Trans- feminist and queer performance, literature and media praxis; feminist digital pedagogies and online activist cultures; digital labor and cultural economies; critical disability studies/crip theory; critical race feminisms, queer settler colonial studies, queer indigenous studies; translocal cultural studies; first-year curriculum and writing-across-the curriculum; collaborative writing and interdisciplinary methods.
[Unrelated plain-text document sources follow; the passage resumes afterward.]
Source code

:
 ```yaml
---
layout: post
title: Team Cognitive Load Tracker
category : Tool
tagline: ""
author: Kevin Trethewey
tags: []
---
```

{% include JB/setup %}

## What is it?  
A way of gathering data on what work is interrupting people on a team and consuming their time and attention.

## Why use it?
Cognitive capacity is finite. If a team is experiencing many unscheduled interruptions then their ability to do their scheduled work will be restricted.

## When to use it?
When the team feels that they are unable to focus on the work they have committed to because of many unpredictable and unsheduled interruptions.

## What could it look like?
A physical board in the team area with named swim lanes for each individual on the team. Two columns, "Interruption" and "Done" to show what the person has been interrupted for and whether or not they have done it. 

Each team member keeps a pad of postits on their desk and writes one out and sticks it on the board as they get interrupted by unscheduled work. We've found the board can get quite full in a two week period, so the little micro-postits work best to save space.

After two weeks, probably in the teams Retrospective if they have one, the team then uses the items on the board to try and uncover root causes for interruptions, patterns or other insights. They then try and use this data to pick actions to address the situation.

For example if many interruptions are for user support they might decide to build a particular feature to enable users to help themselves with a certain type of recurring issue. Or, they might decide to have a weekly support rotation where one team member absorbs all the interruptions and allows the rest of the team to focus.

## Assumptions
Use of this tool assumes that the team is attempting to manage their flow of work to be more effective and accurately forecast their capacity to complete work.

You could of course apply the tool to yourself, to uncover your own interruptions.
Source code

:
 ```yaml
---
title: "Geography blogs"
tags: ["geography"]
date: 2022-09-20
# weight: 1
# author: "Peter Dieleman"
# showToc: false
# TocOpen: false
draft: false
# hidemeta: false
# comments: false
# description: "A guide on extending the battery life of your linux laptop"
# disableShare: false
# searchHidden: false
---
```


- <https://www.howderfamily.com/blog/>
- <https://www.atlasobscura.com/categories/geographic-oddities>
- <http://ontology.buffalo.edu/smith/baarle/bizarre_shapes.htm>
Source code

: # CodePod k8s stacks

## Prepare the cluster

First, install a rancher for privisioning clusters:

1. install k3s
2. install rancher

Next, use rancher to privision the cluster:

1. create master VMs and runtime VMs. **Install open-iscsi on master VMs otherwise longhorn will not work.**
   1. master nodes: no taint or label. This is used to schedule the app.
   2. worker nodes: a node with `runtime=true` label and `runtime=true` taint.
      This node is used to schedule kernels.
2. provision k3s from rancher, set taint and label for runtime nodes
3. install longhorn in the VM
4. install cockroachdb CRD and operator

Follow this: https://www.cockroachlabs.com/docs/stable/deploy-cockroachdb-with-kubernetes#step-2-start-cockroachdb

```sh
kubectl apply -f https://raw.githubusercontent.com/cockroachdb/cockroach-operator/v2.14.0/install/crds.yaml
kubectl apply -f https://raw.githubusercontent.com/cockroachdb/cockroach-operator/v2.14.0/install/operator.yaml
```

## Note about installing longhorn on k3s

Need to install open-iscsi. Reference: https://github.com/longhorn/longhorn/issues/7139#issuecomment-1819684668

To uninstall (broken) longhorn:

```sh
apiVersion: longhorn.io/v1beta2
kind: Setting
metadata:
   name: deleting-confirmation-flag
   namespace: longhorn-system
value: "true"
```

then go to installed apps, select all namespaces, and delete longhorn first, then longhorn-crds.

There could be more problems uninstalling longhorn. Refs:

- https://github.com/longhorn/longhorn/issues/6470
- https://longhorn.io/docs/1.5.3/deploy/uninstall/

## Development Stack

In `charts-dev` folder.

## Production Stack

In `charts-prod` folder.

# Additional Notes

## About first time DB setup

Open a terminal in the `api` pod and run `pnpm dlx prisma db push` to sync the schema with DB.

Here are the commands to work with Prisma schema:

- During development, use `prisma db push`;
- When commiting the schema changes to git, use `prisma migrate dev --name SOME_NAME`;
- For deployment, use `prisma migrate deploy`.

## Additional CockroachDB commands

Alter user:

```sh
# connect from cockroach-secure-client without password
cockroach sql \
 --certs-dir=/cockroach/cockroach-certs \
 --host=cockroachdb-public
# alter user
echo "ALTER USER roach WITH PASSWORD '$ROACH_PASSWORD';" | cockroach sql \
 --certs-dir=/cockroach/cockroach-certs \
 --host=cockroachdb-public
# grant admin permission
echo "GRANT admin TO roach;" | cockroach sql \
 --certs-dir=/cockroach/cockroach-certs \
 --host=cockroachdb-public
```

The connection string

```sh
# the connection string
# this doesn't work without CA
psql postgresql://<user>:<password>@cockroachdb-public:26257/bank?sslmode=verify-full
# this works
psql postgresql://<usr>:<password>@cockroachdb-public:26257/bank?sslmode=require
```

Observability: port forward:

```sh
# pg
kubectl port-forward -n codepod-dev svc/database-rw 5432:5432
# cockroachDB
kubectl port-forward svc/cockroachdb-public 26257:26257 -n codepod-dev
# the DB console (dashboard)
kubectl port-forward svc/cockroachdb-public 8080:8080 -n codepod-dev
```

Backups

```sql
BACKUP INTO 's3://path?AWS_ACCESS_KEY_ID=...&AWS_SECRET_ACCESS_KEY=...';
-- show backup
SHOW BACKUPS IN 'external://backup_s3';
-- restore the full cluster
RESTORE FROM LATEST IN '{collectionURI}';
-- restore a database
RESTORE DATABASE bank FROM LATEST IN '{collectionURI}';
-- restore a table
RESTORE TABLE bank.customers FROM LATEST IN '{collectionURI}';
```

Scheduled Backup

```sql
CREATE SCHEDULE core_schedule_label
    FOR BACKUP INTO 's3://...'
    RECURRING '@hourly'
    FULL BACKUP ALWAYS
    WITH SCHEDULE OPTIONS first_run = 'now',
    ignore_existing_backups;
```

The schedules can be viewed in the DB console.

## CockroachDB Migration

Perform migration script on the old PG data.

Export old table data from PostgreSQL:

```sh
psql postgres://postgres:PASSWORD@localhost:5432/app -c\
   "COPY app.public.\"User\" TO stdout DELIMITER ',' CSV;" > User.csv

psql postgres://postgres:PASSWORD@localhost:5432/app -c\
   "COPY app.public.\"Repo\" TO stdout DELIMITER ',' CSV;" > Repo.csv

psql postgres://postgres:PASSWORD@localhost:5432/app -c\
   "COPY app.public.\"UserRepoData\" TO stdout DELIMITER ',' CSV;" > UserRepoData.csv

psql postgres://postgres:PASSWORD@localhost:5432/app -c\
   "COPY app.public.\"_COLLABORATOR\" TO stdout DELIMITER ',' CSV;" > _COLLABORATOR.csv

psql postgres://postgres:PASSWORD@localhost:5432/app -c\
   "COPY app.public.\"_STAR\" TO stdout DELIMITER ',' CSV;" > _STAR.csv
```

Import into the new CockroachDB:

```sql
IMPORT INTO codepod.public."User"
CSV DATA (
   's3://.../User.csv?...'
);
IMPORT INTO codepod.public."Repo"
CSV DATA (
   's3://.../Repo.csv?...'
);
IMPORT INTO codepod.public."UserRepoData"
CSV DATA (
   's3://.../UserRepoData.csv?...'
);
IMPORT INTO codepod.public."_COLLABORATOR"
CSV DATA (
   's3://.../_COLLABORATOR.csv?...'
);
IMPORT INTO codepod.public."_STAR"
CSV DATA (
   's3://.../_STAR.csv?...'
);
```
The Cultural Economies of Cabaret – Trans- Feminist and Queer Performance and Cultural Studies

My current major solo project is a critical monograph provisionally entitled Sliding Scale: The Cultural Economies of Trans- Feminist and Queer Cabaret – Mexico City, Montreal, New York City. Sliding Scale pursues what Adrienne Rich has called a “contextual present” for the translocal genealogies of trans- feminist and queer cabaret in Mexico City, Montreal and New York City, and seeks to tell the stories of how artists and activists continue to (re)invigorate their politics, scenes and communities through the formation of ad hoc cultural and political collectives, innovative textual and visual literacies, one-off performance ensembles, and online networks based on the variety format. Moving across late 19th– and early 20th-Century European cabaret cultures to the Karpa Theater tradition in Mexico, to American Vaudeville, to cabaret as a manifestation of aesthetic and cultural ‘social disorganization’ in the Harlem Renaissance, to post-war transsexual cabaret cultures in Montreal, to contemporary variety show culture and the street demonstrations known as ‘mass cabaret,’ this book studies cabaret—the live variety show—as a translocal phenomenon in which sexual and racial minorities push back against the individualist, exemplary modern/colonial subject, cultivating instead tactical cultures of collaboration, shared resources and coalition politics.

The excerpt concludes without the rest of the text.